Sia chiaro che…
Quello che vado dicendo in queste mie riflessioni sull’arte di fare satira grafica - altresì nominabili “confessioni di un cartoonist” - sono frutto di opinione personale, ma anche di 35 anni di pratica e analisi critica del mestiere. E quindi possono essere accettate o rigettate. Come ogni cosa. Intanto io vado avanti ;-)
I generi, dicevo…
Non è facile distinguere i generi nel campo della satira (vignette o strip) anche perché spesso un genere deborda nell’altro. Però, in linea di massima, possiamo dividere in:
- satira politica
- satira etico-sociale
- satira di costume
- comica tout court (argomenti del momento come sport, il tempo, san Valentino e chi più ne ha più ne metta)
- religiosa (Altan nel suo mitico Francesco… che è un fumetto)

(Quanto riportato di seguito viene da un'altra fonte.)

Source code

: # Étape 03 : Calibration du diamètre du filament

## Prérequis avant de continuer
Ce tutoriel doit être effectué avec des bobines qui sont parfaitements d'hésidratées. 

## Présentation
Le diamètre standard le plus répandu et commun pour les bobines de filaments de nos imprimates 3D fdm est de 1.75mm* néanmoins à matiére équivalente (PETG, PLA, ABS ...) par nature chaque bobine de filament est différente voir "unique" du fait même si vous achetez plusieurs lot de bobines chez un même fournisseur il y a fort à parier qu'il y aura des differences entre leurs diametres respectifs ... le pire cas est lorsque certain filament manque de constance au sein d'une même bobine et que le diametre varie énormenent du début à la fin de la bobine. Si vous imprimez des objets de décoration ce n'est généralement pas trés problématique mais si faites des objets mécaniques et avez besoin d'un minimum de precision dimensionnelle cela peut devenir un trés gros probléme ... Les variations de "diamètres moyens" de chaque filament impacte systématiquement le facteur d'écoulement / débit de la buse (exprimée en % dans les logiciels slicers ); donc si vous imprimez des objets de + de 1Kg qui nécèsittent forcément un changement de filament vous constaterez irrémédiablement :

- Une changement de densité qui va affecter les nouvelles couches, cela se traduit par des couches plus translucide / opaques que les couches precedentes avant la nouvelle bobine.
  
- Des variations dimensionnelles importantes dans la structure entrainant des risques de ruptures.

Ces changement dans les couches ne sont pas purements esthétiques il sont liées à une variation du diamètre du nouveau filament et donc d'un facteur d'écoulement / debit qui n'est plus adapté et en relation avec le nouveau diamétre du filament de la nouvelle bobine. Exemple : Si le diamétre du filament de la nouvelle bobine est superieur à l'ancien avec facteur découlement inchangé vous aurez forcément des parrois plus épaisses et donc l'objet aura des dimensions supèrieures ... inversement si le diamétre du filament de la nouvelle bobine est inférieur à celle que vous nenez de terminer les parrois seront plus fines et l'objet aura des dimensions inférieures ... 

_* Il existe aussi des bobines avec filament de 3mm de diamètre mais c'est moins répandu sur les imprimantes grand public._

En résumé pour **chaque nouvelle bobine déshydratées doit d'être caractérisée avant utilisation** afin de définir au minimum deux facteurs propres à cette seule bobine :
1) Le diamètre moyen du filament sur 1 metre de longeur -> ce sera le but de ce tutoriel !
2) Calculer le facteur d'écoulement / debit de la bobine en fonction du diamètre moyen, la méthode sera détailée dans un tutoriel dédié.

- casi non ben classificabili come Peanuts di Schulz e altri
- satira attraverso fumetti veri e propri, brevi storie ma di un certo respiro, soprattutto su testi autobiografici di autori attuali, molti nel web
- e si potrebbe andare avanti, col piacere di vivisezionare… dopo una attenta anestesia delle parti ;-)
Non è che mi sto a porre il problema: a quale classe di queste apparterrà la mia vignetta nel momento che mi accingo a lavorarci. Ma dato che mi sono messo in testa di rifletterci sopra, vado cercando di sezionare il mio cervello e il mio lavoro per portare avanti onestamente il discorso.

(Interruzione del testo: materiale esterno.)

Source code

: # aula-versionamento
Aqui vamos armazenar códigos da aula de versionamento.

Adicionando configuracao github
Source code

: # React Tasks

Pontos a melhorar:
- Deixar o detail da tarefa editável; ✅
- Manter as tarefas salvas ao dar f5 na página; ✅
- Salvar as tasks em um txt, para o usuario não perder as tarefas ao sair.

Quindi, in questo elenco non ho seguito un ordine logico, ma casuale. E così ora non parlerò di tutte queste sezioni, ma solo di...
Vignetta/strip di tipo religioso/politico
La satira ha sempre attaccato la religione, fin dai tempi dell’antica Grecia, ce l’avevano con la religione politeista, contro Zeus & C. La satira ridicolizzava sopratutto gli esponenti del culto. Nel medioevo, più che altro nel nord Europa, la Chiesa dovette sospendere gli spettacoli pubblici che si tenevano sul piazzale delle chiese perché erano degenerati (bellissimi esempi nelle storie “serie” dell’immenso François Bourgeon). Poi nel XVI secolo questo tipo di satira si sviluppa in modo evidente anche in Italia, come orpello alla satira burlesca e crassa del carnevale e della commedia del’arte.

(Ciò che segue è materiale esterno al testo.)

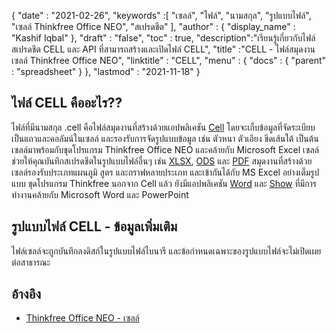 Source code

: {
  "date" : "2021-02-26",
  "keywords" :[ "เซลล์", "ไฟล์", "นามสกุล", "รูปแบบไฟล์", "เซลล์ Thinkfree Office NEO", "สเปรดชีต" ],
  "author" : {
    "display_name" : "Kashif Iqbal"
},
  "draft" : "false",
  "toc" : true,
  "description":"เรียนรู้เกี่ยวกับไฟล์สเปรดชีต CELL และ API ที่สามารถสร้างและเปิดไฟล์ CELL",
  "title" :"CELL - ไฟล์สมุดงานเซลล์ Thinkfree Office NEO",
  "linktitle" : "CELL",
  "menu" : {
    "docs" : {
      "parent" : "spreadsheet"
}
},
  "lastmod" : "2021-11-18"
}

## ไฟล์ CELL คืออะไร??

ไฟล์ที่มีนามสกุล .cell คือไฟล์สมุดงานที่สร้างด้วยแอปพลิเคชัน [Cell](https://office.hancom.com/) โดยจะเก็บข้อมูลที่จัดระเบียบเป็นแถวและคอลัมน์ในเซลล์ และรองรับการจัดรูปแบบข้อมูล เช่น ตัวหนา ตัวเอียง ขีดเส้นใต้ เป็นต้น เซลล์มาพร้อมกับชุดโปรแกรม Thinkfree Office NEO และคล้ายกับ Microsoft Excel เซลล์ช่วยให้คุณบันทึกสเปรดชีตในรูปแบบไฟล์อื่นๆ เช่น [XLSX](/th/spreadsheet/xlsx/), [ODS](/th/spreadsheet/ods/) และ [PDF](/th/pdf/) สมุดงานที่สร้างด้วยเซลล์รองรับประเภทแผนภูมิ สูตร และกราฟหลายประเภท และเข้ากันได้กับ MS Excel อย่างเต็มรูปแบบ ชุดโปรแกรม Thinkfree นอกจาก Cell แล้ว ยังมีแอปพลิเคชัน [Word](https://office.hancom.com/) และ [Show](https://office.hancom.com/) ที่มีการทำงานคล้ายกับ Microsoft Word และ PowerPoint

## รูปแบบไฟล์ CELL - ข้อมูลเพิ่มเติม

ไฟล์เซลล์จะถูกบันทึกลงดิสก์ในรูปแบบไฟล์ไบนารี และข้อกำหนดเฉพาะของรูปแบบไฟล์จะไม่เปิดเผยต่อสาธารณะ

## อ้างอิง ##

* [Thinkfree Office NEO - เซลล์](https://office.hancom.com/)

Io non faccio satira religiosa, perché rispetto le fedi diversa dalla mia e anche chi non ha una fede. Trovo troppo personale, intimo dell’uomo, l’argomento religioso, per essere affrontato con troppa superficialità dai “satiri” di mestiere e non. Spesso è un tipo di satira ideologica, e io non sopporto la satira ideologica, neanche quella ideologica politica.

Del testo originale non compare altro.